Self-love exaggerates our faults as well as our virtues.

Sadi.

Göthe.

The souls of the Sons of God are greater than their business; and they are thrown out, not to do a certain work, but to be a certain thing; to have some sacred lineaments, to show some divine tint, of the Parent Mind from which they come. Martineau.

That no one can enter the kingdom of heaven without becoming a little child, guileless and simple-minded, we all know; but behind and after this is a mystery which thou, O Reader, must take to heart. If thy soul is to go on into higher spiritual blessedness, it must become a Woman; yes, however manly thou be among men. It must learn to love being dependent; and must lean on God, not solely from distress or alarm, but because it does not like independence or loneliness. It must not have recourse to Him merely as a friend in need, under the strain of duty, the battering of affliction, and the failure of human sympathy; but it must press toward Him when there is no need.

In claiming a personal relation with God, nothing exclusive is intended; nay, he who thus learns that he is loved by God, learns simultaneously that all other men and creatures are also loved. That is an important lesson for the man's external action-indeed, is a foundation of universal love in the soul; but its inward movements towards God proceeds exactly as if there were no other creatures beside itself in the universe. Thus the discovery that it loves and is loved in turn, produces sensible Joy; in some natures very powerful, in all imparting cheerfulness, hope, vivacity. The personal relation sought is discerned and felt. The Soul understands and knows that God is her God; dwelling with her more closely than any creature can; yea, neither Stars, nor Sea, nor smiling Nature, hold God so intimately as the bosom of the Soul. It no longer seems profane to say, "God is my bosom friend; God is for me, and I am for Him." So Joy bursts into Praise, and all things look brilliant; and hardship seems easy, and duty becomes delight, and contempt is not felt, and every morsel of bread is sweet. F. W. Newman.

CRITICAL NOTICES.

Echoes of Harper's Ferry.
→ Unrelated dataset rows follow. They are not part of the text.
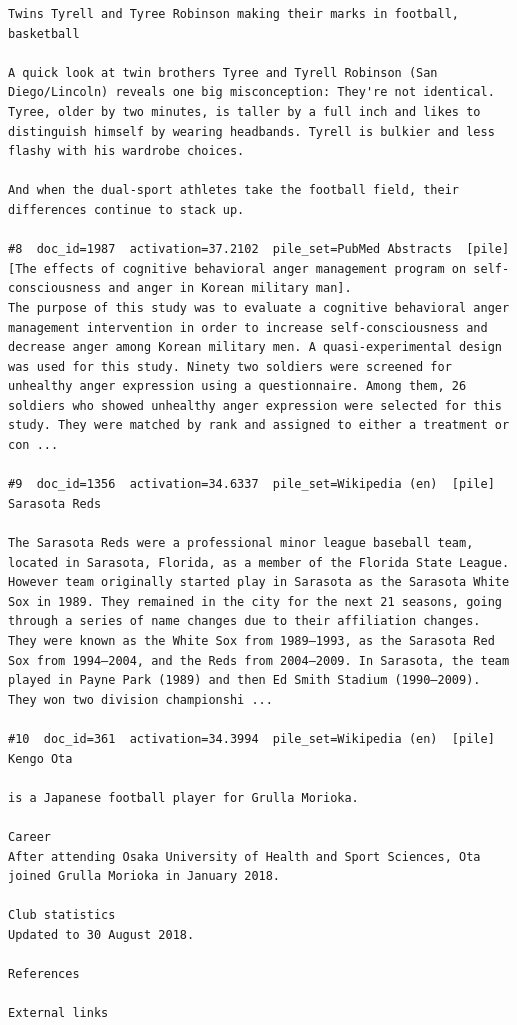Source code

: \begin{verbatim}
Twins Tyrell and Tyree Robinson making their marks in football, basketball

A quick look at twin brothers Tyree and Tyrell Robinson (San Diego/Lincoln) reveals one big misconception: They're not identical. Tyree, older by two minutes, is taller by a full inch and likes to distinguish himself by wearing headbands. Tyrell is bulkier and less flashy with his wardrobe choices.

And when the dual-sport athletes take the football field, their differences continue to stack up.

#8  doc_id=1987  activation=37.2102  pile_set=PubMed Abstracts  [pile]
[The effects of cognitive behavioral anger management program on self-consciousness and anger in Korean military man].
The purpose of this study was to evaluate a cognitive behavioral anger management intervention in order to increase self-consciousness and decrease anger among Korean military men. A quasi-experimental design was used for this study. Ninety two soldiers were screened for unhealthy anger expression using a questionnaire. Among them, 26 soldiers who showed unhealthy anger expression were selected for this study. They were matched by rank and assigned to either a treatment or con ...

#9  doc_id=1356  activation=34.6337  pile_set=Wikipedia (en)  [pile]
Sarasota Reds

The Sarasota Reds were a professional minor league baseball team, located in Sarasota, Florida, as a member of the Florida State League. However team originally started play in Sarasota as the Sarasota White Sox in 1989. They remained in the city for the next 21 seasons, going through a series of name changes due to their affiliation changes. They were known as the White Sox from 1989–1993, as the Sarasota Red Sox from 1994–2004, and the Reds from 2004–2009. In Sarasota, the team played in Payne Park (1989) and then Ed Smith Stadium (1990–2009). They won two division championshi ...

#10  doc_id=361  activation=34.3994  pile_set=Wikipedia (en)  [pile]
Kengo Ota

is a Japanese football player for Grulla Morioka.

Career
After attending Osaka University of Health and Sport Sciences, Ota joined Grulla Morioka in January 2018.

Club statistics
Updated to 30 August 2018.

References

External links


\end{verbatim}
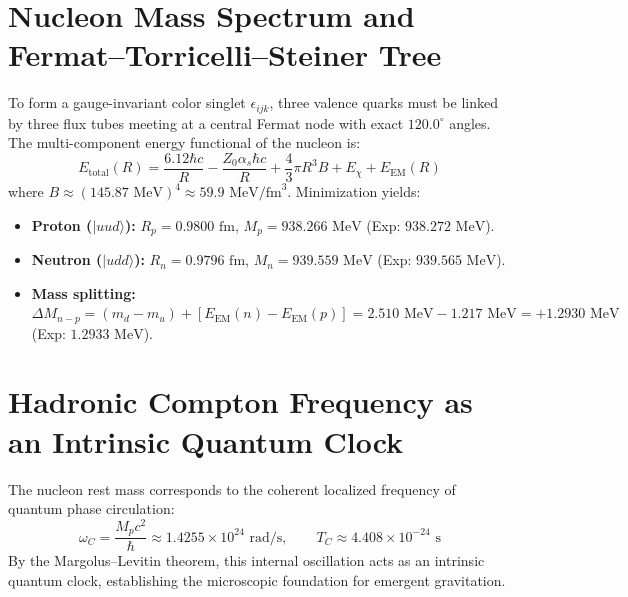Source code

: \documentclass[11pt,a4paper]{article}
\begin{document}
\section{Nucleon Mass Spectrum and Fermat--Torricelli--Steiner Tree}
To form a gauge-invariant color singlet $\epsilon_{ijk}$, three valence quarks must be linked by three flux tubes meeting at a central Fermat node with exact $120.0^\circ$ angles.
The multi-component energy functional of the nucleon is:
\begin{equation}
E_{\mathrm{total}}(R) = \frac{6.12 \hbar c}{R} - \frac{Z_0 \alpha_s \hbar c}{R} + \frac{4}{3}\pi R^3 B + E_\chi + E_{\mathrm{EM}}(R)
\end{equation}
where $B \approx (145.87\text{ MeV})^4 \approx 59.9\text{ MeV/fm}^3$. Minimization yields:
\begin{itemize}
    \item \textbf{Proton ($|uud\rangle$):} $R_p = 0.9800\text{ fm}$, $M_p = 938.266\text{ MeV}$ (Exp: $938.272\text{ MeV}$).
    \item \textbf{Neutron ($|udd\rangle$):} $R_n = 0.9796\text{ fm}$, $M_n = 939.559\text{ MeV}$ (Exp: $939.565\text{ MeV}$).
    \item \textbf{Mass splitting:} $\Delta M_{n-p} = (m_d - m_u) + [E_{\mathrm{EM}}(n) - E_{\mathrm{EM}}(p)] = 2.510\text{ MeV} - 1.217\text{ MeV} = +1.2930\text{ MeV}$ (Exp: $1.2933\text{ MeV}$).
\end{itemize}

\section{Hadronic Compton Frequency as an Intrinsic Quantum Clock}
The nucleon rest mass corresponds to the coherent localized frequency of quantum phase circulation:
\begin{equation}
\omega_C = \frac{M_p c^2}{\hbar} \approx 1.4255 \times 10^{24}\text{ rad/s}, \qquad T_C \approx 4.408 \times 10^{-24}\text{ s}
\end{equation}
By the Margolus--Levitin theorem, this internal oscillation acts as an intrinsic quantum clock, establishing the microscopic foundation for emergent gravitation.
\end{document}
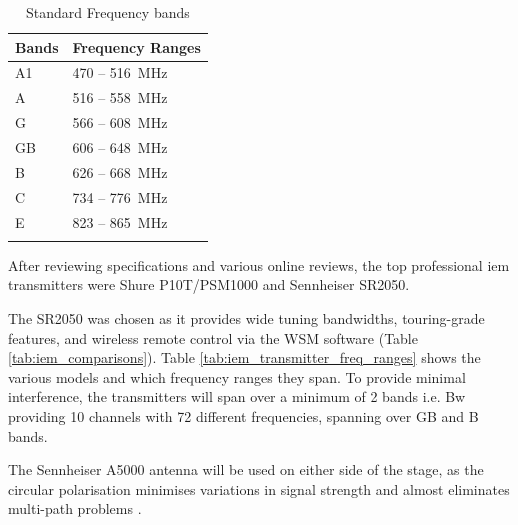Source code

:             \begin{longtable}[H]{|l|l|}
                \hline
                \textbf{Bands} & \textbf{Frequency   Ranges} \\ \hline
                \endfirsthead
                \endhead
                A1             & \SI{470}{} – \SI{516}{\MHz}               \\ \hline
                A              & \SI{516}{} – \SI{558}{\MHz}               \\ \hline
                G              & \SI{566}{} – \SI{608}{\MHz}               \\ \hline
                GB             & \SI{606}{} – \SI{648}{\MHz}               \\ \hline
                B              & \SI{626}{} – \SI{668}{\MHz}               \\ \hline
                C              & \SI{734}{} – \SI{776}{\MHz}               \\ \hline
                E              & \SI{823}{} – \SI{865}{\MHz}               \\ \hline
                \caption{Standard Frequency bands}
                \label{tab:frequency_band_licensing}
            \end{longtable}

            After reviewing specifications and various online reviews, the top professional \acrshort{iem} transmitters were Shure P10T/PSM1000 and Sennheiser SR2050.
            
            The SR2050 was chosen as it provides wide tuning bandwidths, touring-grade features, and wireless remote control via the WSM software (Table \ref{tab:iem_comparisons}). Table \ref{tab:iem_transmitter_freq_ranges} shows the various models and which frequency ranges they span. To provide minimal interference, the transmitters will span over a minimum of 2 bands i.e. Bw providing 10 channels with 72 different frequencies, spanning over GB and B bands.
            
            The Sennheiser A5000 antenna will be used on either side of the stage, as the circular polarisation minimises variations in signal strength and almost eliminates multi-path problems \citep{sennheiser-a5000}.

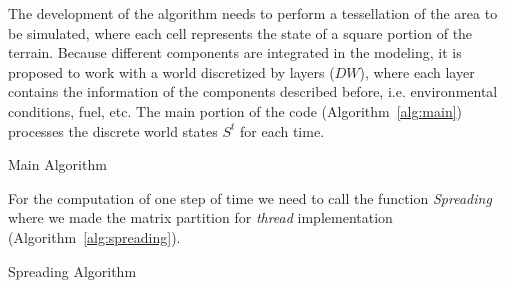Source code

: \documentclass[conference]{IEEEtran}
\begin{document}
        The development of the algorithm needs to perform a tessellation of the area to be simulated, where each cell represents 
        the state of a square portion of the terrain. Because different components are integrated in the modeling, it is proposed 
        to work with a world discretized by layers ($DW$), where each layer contains the information of the components described before,
        i.e. environmental conditions, fuel, etc. The main portion of the code (Algorithm~\ref{alg:main}) processes the discrete world 
        states $S^t$ for each time.
        
        \begin{algorithm}[!ht]
            \begin{algorithmic}
                \EndFor
            \end{algorithmic}
            \caption{Main Algorithm}
            \label{alg:main}
        \end{algorithm}
        
        For the computation of one step of time we need to call the function \emph{Spreading} where we made the matrix partition
        for \emph{thread} implementation (Algorithm~\ref{alg:spreading}).
        
        \begin{algorithm}[!ht]
            \begin{algorithmic}
                        \Else
                        \EndIf
                    \EndFor
                    \EndFor
                \EndProcedure
            \end{algorithmic}
            \caption{Spreading Algorithm}
            \label{alg:spreading}
        \end{algorithm}
        
\end{document}
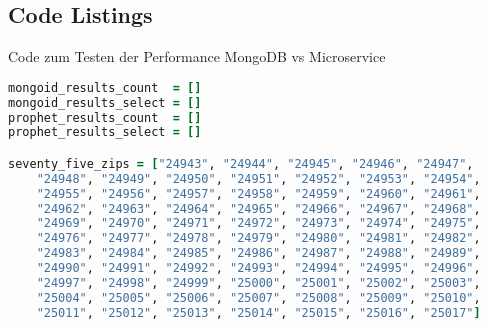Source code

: \begin{appendix}


\chapter{Code Listings}

Code zum Testen der Performance MongoDB vs Microservice

\begin{lstlisting}[language=Ruby]
mongoid_results_count  = []
mongoid_results_select = []
prophet_results_count  = []
prophet_results_select = []

seventy_five_zips = ["24943", "24944", "24945", "24946", "24947",
    "24948", "24949", "24950", "24951", "24952", "24953", "24954",
    "24955", "24956", "24957", "24958", "24959", "24960", "24961",
    "24962", "24963", "24964", "24965", "24966", "24967", "24968",
    "24969", "24970", "24971", "24972", "24973", "24974", "24975",
    "24976", "24977", "24978", "24979", "24980", "24981", "24982",
    "24983", "24984", "24985", "24986", "24987", "24988", "24989",
    "24990", "24991", "24992", "24993", "24994", "24995", "24996",
    "24997", "24998", "24999", "25000", "25001", "25002", "25003",
    "25004", "25005", "25006", "25007", "25008", "25009", "25010",
    "25011", "25012", "25013", "25014", "25015", "25016", "25017"]
    

\end{lstlisting}
\end{appendix}

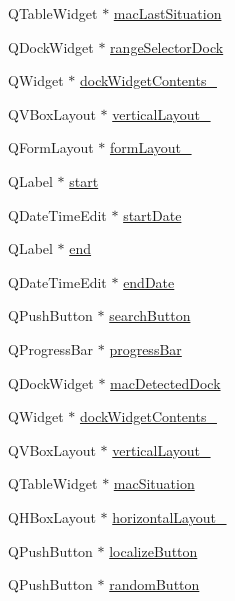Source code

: \begin{DoxyCompactItemize}
\item 
Q\+Table\+Widget $\ast$ \hyperlink{class_ui___main_window_a99e8be1adac1710f3c59d5df305ebca4}{mac\+Last\+Situation}
\item 
Q\+Dock\+Widget $\ast$ \hyperlink{class_ui___main_window_a839a5c9ca2fb5c024adc5767778b330d}{range\+Selector\+Dock}
\item 
Q\+Widget $\ast$ \hyperlink{class_ui___main_window_a23b450a9debad2b0fecc6f063772caf2}{dock\+Widget\+Contents\+\_}
\item 
Q\+V\+Box\+Layout $\ast$ \hyperlink{class_ui___main_window_afb6bb8ab195766b2b18cee42bcdc246b}{vertical\+Layout\+\_}
\item 
Q\+Form\+Layout $\ast$ \hyperlink{class_ui___main_window_ace5f0a798745197334eea26efbfa4fa0}{form\+Layout\+\_}
\item 
Q\+Label $\ast$ \hyperlink{class_ui___main_window_a28b8b483f44efb79ad9251df493f8498}{start}
\item 
Q\+Date\+Time\+Edit $\ast$ \hyperlink{class_ui___main_window_a4c8ae23abc2547543c0254fa7a9628b6}{start\+Date}
\item 
Q\+Label $\ast$ \hyperlink{class_ui___main_window_a63a5783db7c64a047cde5511eb639db6}{end}
\item 
Q\+Date\+Time\+Edit $\ast$ \hyperlink{class_ui___main_window_afc29d830f83048a7114f77cce4b551cb}{end\+Date}
\item 
Q\+Push\+Button $\ast$ \hyperlink{class_ui___main_window_a8f6c525f90dbfcb49d03c52cb72eeabd}{search\+Button}
\item 
Q\+Progress\+Bar $\ast$ \hyperlink{class_ui___main_window_a21cff38a2f7c1fbae6334c65bc92dd65}{progress\+Bar}
\item 
Q\+Dock\+Widget $\ast$ \hyperlink{class_ui___main_window_ae18d32ebac64178b72bc93502bf20bc5}{mac\+Detected\+Dock}
\item 
Q\+Widget $\ast$ \hyperlink{class_ui___main_window_a557fa01d68067a564acc3d3aeba8690a}{dock\+Widget\+Contents\+\_}
\item 
Q\+V\+Box\+Layout $\ast$ \hyperlink{class_ui___main_window_ab35de77115e747d4efa5ecde01d9c16a}{vertical\+Layout\+\_}
\item 
Q\+Table\+Widget $\ast$ \hyperlink{class_ui___main_window_a692612136e2e02b34d3eee92657c019e}{mac\+Situation}
\item 
Q\+H\+Box\+Layout $\ast$ \hyperlink{class_ui___main_window_a03ce63974cc69b067c91bbf285cceca8}{horizontal\+Layout\+\_}
\item 
Q\+Push\+Button $\ast$ \hyperlink{class_ui___main_window_a114e860ca19559998d28856f5f677244}{localize\+Button}
\item 
Q\+Push\+Button $\ast$ \hyperlink{class_ui___main_window_a0c6076cf825b4dc110c62bc2b8908ce8}{random\+Button}
\end{DoxyCompactItemize}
By JAMES REDPATH. Boston: Thayer & Eldridge. 1860.

It is said that once a Minstrel came to King Arthur's Court, bearing a mantle which was an infallible test of the virtue of any one who might put it on. The King ordered that all in his Court should try on the mantle; and, alas, it shriveled and refused to cover many of the proudest of the nobility. Queen Guinevere herself was shamed in the presence of the Court.

The story is repeated wherever a deed of moral heroism is done. Heroism comes upon the conventional world so suddenly, its lightning is so intense, that the foul and evil things have not time to put on their cosmetics, their Sunday clothes, their unctuous smiles. How little did Slavery, Guinevere of the Court, wedded to Liberty, "flower of kings," suspect the terrible man with the mantle! Thus Wendell Phillips puts it: "Governor Wise says, 'The most resolute man I ever saw; the most daring, the coolest. I would trust his truth about any question. The sincerest! Sincerity, courage, resolute daring, beating in a heart that feared God, and dared all to help his brother to liberty- Virginia has nothing, nothing for these qualities but a scaffold!"

Then what a stern test of the South, so noisy of late years with its prowess and power, has this John Brown been! The South, invincible where an encounter must be had with a Yankee pedler in the Carolinas, untiring where a fugitive is to be cornered in a swamp, Thermopylean when a pinioned Senator is to be assassinated in the Senate Chamber, stands forth a Rosalind:

A gallant curtle-axe upon my thigh,

A boar-spear in my hand; and (in my heart
Lie there what hidden woman's fear there will)
We'll have a swashing and a martial outside.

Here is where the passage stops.